One thing that surely deserves to be put back on the agenda is Information. Consider architect Robert Venturi, who characterised our ‘mother’ profession, architecture, as an Information surface almost half century ago. Of course, when he wrote ‘Learning from Las Vegas’, he was thinking about billboards, neon sings and logos. In those days, the early seventies, his designed buildings seemed bizarre enough to be considered as being vernacular. But looking back Venturi may have been pointing out something that will become commonplace once innovation provides us with the technology of screens printed on cans of soup or wallpapered onto a building. The information surface will become a truly challenging reality not only in architecture, but even more so in design.

As designers start to think about how a product handles information, this will certainly change their role. One of these shifts is a focus upwards along the value chain. Consider the following example. If you were asked to come up with suggestions to develop a sustainable highway, yesterday’s way to go would be the ‘hardware’ approach. These hardware solutions might incorporate solar panels in street lights, increase the number of windmills, or offer an adventurous system to recover the energy stored in asphalt. Although these are all valuable ideas, many consider them to be examples of common practice. In contrast, Venturi’s son would take a completely different approach and probably look for improvements in the driving behaviour of drivers. When design solutions start to persuade drivers to adjust their cruising speed or deal with congestions more effectively, the net effects of such behaviour can be impressive because they are repeated every single day.

Designers who see themselves as ‘information surface‘ creators will want to make the road communicate. These designers will point their clients, usually in the business of boiling asphalt and spreading it around evenly, towards directions they should consider to innovate. These clients also need to reinvent themselves, as their world has also changed dramatically. The redefined brief does not ask for a road, but a service to store, manage, assess, and communicate data.
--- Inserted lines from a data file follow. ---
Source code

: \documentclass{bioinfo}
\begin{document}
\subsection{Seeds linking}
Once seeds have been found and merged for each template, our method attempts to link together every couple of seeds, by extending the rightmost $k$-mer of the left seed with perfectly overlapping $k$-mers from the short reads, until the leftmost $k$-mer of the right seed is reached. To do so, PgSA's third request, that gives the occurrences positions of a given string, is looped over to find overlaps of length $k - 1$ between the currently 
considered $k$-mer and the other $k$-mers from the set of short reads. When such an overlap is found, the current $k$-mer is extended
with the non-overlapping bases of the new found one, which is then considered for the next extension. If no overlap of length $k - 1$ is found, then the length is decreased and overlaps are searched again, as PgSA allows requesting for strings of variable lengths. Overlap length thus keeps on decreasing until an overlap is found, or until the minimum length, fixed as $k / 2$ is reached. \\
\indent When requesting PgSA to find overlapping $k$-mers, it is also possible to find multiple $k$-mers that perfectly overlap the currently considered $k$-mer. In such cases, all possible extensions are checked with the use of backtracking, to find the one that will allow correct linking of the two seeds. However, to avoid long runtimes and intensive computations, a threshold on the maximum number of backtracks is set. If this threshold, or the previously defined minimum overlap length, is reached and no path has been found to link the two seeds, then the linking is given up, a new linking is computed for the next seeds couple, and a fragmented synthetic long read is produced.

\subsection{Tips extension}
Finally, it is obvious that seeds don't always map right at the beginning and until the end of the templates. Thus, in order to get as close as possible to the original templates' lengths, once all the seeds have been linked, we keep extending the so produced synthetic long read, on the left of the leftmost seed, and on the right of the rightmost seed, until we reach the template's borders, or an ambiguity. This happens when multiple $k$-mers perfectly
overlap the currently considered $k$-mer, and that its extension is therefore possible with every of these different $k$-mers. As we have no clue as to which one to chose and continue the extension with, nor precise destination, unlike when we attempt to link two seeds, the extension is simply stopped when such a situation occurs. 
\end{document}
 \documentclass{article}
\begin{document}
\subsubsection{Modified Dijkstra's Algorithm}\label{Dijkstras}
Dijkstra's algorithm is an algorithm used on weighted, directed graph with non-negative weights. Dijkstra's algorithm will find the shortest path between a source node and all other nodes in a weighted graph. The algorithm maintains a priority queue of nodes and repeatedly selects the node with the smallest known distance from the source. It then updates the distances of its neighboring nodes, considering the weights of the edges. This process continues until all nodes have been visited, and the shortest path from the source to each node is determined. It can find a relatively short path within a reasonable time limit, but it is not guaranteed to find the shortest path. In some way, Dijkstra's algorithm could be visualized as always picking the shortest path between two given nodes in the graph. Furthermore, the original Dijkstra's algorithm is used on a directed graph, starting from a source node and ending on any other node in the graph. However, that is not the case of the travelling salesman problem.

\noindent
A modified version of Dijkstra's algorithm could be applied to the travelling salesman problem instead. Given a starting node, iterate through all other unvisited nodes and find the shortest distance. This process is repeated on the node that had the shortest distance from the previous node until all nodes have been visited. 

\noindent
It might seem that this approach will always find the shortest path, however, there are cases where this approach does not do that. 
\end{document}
It may initially seem expensive to develop a system that both reads a car’s GPS data, extracts engine metrics from the in-car management system, and provides a driver with feedback and recommendations for their driving speed. These costs, however, should be compared to the costs of milling sensor loops into the pavement, placing displays alongside the road, and maintaining all the traffic lights. Consider also the savings resulting from sensible driving behaviour. Such costs are saved once roads collect and communicate information, and will benefit a much larger group of stakeholders than just the road building contractor. These stakeholders must first be persuaded to invest in the project. The guys in charge of the asphalt boiler have little interest in these calculations; this discussion will have to take place high up in the value chain.